→ Exercise: If a line of the listing contains the string "etiqueta", return that line.

→ Excerpted data:
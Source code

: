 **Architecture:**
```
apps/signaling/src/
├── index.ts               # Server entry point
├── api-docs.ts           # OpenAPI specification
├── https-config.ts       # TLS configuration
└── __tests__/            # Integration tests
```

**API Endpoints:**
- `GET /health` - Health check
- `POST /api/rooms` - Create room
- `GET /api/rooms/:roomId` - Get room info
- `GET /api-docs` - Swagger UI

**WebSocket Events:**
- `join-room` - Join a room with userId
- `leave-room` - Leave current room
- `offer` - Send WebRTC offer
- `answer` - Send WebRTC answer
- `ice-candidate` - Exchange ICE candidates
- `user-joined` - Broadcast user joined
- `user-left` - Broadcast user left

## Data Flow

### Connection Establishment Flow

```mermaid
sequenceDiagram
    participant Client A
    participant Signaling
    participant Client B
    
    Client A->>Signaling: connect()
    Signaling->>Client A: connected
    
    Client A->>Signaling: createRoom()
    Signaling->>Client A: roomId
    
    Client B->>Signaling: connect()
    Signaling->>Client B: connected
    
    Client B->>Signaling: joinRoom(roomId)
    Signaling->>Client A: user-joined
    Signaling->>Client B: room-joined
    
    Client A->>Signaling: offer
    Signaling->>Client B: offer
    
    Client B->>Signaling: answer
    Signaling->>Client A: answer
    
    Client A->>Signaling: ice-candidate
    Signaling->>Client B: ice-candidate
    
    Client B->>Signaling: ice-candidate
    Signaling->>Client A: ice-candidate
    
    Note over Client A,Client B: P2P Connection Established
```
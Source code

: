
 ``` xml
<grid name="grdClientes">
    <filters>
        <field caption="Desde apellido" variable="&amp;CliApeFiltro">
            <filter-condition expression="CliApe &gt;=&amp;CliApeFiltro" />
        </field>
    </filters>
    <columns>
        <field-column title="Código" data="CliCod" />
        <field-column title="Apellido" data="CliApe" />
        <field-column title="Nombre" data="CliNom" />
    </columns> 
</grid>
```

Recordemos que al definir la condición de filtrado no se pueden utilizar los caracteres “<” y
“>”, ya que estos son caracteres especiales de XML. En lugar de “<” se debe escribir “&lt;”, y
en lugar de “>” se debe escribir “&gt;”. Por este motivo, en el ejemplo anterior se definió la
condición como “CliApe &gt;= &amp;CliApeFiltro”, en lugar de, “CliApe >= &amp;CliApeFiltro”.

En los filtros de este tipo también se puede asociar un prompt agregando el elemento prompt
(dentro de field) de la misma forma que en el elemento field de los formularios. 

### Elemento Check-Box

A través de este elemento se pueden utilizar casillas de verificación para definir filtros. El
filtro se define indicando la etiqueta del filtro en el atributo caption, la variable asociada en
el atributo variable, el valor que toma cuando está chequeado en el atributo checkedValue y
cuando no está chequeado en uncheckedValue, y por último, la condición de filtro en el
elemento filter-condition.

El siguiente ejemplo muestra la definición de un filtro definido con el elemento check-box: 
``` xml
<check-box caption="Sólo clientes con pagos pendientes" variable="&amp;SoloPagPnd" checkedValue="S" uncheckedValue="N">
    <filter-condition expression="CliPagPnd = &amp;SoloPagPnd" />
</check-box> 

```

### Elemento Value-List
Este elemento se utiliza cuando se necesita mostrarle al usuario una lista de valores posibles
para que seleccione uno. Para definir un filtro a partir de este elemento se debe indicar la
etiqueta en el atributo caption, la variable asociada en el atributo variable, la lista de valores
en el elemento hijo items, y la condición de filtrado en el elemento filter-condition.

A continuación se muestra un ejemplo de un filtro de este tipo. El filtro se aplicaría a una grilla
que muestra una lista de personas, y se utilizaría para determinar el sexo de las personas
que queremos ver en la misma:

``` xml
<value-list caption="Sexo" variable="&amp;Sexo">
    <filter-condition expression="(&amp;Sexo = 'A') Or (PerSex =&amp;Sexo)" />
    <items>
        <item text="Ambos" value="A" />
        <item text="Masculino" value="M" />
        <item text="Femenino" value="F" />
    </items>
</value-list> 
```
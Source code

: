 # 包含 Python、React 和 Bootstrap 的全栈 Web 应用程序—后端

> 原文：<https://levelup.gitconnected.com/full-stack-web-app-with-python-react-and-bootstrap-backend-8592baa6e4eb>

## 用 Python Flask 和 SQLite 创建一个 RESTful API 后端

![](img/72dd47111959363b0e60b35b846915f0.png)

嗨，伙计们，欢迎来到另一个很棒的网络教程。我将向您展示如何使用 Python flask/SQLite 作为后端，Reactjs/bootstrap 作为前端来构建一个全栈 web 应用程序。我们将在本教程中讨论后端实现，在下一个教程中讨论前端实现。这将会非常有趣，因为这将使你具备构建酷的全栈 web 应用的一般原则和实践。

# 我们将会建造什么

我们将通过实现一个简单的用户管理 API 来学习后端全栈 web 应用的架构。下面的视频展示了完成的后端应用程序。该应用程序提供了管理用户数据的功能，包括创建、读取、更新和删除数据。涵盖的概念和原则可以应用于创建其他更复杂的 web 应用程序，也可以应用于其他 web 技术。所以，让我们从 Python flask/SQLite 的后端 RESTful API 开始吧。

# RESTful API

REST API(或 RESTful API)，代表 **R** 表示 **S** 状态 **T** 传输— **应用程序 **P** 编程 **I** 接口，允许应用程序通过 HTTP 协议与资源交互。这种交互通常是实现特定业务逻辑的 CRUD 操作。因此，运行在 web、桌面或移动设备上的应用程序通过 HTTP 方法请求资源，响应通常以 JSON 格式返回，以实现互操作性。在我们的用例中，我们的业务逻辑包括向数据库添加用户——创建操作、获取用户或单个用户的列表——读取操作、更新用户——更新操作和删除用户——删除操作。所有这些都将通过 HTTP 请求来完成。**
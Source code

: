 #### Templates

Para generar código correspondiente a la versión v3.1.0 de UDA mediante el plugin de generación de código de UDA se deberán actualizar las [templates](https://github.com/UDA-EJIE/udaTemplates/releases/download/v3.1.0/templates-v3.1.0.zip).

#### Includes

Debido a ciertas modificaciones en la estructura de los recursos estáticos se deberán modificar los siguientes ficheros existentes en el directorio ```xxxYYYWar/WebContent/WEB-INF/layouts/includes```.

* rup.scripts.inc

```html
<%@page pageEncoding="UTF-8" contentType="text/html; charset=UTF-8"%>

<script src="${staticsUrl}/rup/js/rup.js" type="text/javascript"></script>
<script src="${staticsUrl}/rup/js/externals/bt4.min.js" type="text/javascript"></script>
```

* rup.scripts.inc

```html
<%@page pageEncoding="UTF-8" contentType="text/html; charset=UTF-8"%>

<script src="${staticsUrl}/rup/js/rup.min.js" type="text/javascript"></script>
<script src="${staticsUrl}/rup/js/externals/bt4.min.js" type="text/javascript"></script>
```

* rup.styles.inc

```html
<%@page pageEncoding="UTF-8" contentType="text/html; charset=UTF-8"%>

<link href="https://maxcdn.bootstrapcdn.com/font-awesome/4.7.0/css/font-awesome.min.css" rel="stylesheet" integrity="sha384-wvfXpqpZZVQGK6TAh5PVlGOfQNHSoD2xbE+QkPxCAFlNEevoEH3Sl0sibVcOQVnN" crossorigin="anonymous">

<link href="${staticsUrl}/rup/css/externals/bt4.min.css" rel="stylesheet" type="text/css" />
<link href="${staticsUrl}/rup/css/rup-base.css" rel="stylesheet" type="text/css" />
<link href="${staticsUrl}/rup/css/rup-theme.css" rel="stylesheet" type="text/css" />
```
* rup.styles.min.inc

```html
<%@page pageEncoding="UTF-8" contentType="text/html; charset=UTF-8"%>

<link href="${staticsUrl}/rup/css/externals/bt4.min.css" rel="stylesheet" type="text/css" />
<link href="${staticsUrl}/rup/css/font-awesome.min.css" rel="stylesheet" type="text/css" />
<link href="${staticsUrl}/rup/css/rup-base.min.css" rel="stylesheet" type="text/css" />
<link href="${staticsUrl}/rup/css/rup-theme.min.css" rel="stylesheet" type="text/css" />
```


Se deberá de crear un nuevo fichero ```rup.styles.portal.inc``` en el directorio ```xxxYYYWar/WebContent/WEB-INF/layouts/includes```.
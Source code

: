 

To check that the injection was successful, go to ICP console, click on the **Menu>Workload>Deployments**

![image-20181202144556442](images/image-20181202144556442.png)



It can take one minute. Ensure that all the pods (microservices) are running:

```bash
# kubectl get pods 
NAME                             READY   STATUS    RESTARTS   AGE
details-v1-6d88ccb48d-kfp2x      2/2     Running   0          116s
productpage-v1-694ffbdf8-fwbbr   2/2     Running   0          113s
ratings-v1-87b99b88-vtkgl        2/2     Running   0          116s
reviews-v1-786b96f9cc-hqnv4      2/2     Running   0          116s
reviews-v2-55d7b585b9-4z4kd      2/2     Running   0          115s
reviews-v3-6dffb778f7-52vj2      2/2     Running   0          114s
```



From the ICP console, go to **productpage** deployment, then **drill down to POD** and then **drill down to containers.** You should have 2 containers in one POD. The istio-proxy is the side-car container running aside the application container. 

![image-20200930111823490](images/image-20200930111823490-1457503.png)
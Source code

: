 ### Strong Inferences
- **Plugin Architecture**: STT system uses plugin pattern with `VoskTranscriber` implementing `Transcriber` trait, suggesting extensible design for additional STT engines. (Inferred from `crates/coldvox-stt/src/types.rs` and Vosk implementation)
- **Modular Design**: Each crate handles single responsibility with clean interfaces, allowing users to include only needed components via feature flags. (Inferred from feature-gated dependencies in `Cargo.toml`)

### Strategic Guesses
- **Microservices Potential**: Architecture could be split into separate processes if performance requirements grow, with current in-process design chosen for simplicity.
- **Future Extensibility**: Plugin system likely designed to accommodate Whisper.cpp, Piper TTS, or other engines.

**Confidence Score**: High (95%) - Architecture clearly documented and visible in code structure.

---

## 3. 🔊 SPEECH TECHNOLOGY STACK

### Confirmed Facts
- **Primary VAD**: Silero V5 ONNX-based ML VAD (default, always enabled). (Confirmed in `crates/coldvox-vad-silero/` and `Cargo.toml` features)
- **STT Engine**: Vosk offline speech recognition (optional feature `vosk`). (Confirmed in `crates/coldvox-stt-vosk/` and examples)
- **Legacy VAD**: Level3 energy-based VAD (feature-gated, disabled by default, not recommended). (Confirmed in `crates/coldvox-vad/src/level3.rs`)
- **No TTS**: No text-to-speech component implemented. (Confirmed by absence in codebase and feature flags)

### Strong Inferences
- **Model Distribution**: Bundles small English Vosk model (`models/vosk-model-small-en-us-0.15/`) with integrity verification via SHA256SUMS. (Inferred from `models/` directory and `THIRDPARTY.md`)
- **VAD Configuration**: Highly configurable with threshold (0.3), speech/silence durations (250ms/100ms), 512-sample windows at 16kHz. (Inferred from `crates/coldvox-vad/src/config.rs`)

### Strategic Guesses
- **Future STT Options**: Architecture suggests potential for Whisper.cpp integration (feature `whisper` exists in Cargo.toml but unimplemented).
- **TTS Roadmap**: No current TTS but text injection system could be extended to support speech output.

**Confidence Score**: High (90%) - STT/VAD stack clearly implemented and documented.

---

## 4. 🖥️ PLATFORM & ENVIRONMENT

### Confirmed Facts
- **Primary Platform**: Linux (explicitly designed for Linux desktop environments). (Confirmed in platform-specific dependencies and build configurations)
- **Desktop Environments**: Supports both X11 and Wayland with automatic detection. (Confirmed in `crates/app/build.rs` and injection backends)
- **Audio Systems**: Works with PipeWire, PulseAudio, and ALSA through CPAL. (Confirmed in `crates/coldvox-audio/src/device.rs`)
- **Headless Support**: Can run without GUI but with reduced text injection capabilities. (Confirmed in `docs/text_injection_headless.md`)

→ Solution to this task:
filtro se define indicando la etiqueta del filtro en el atributo caption, la variable asociada en
etiqueta en el atributo caption, la variable asociada en el atributo variable, la lista de valores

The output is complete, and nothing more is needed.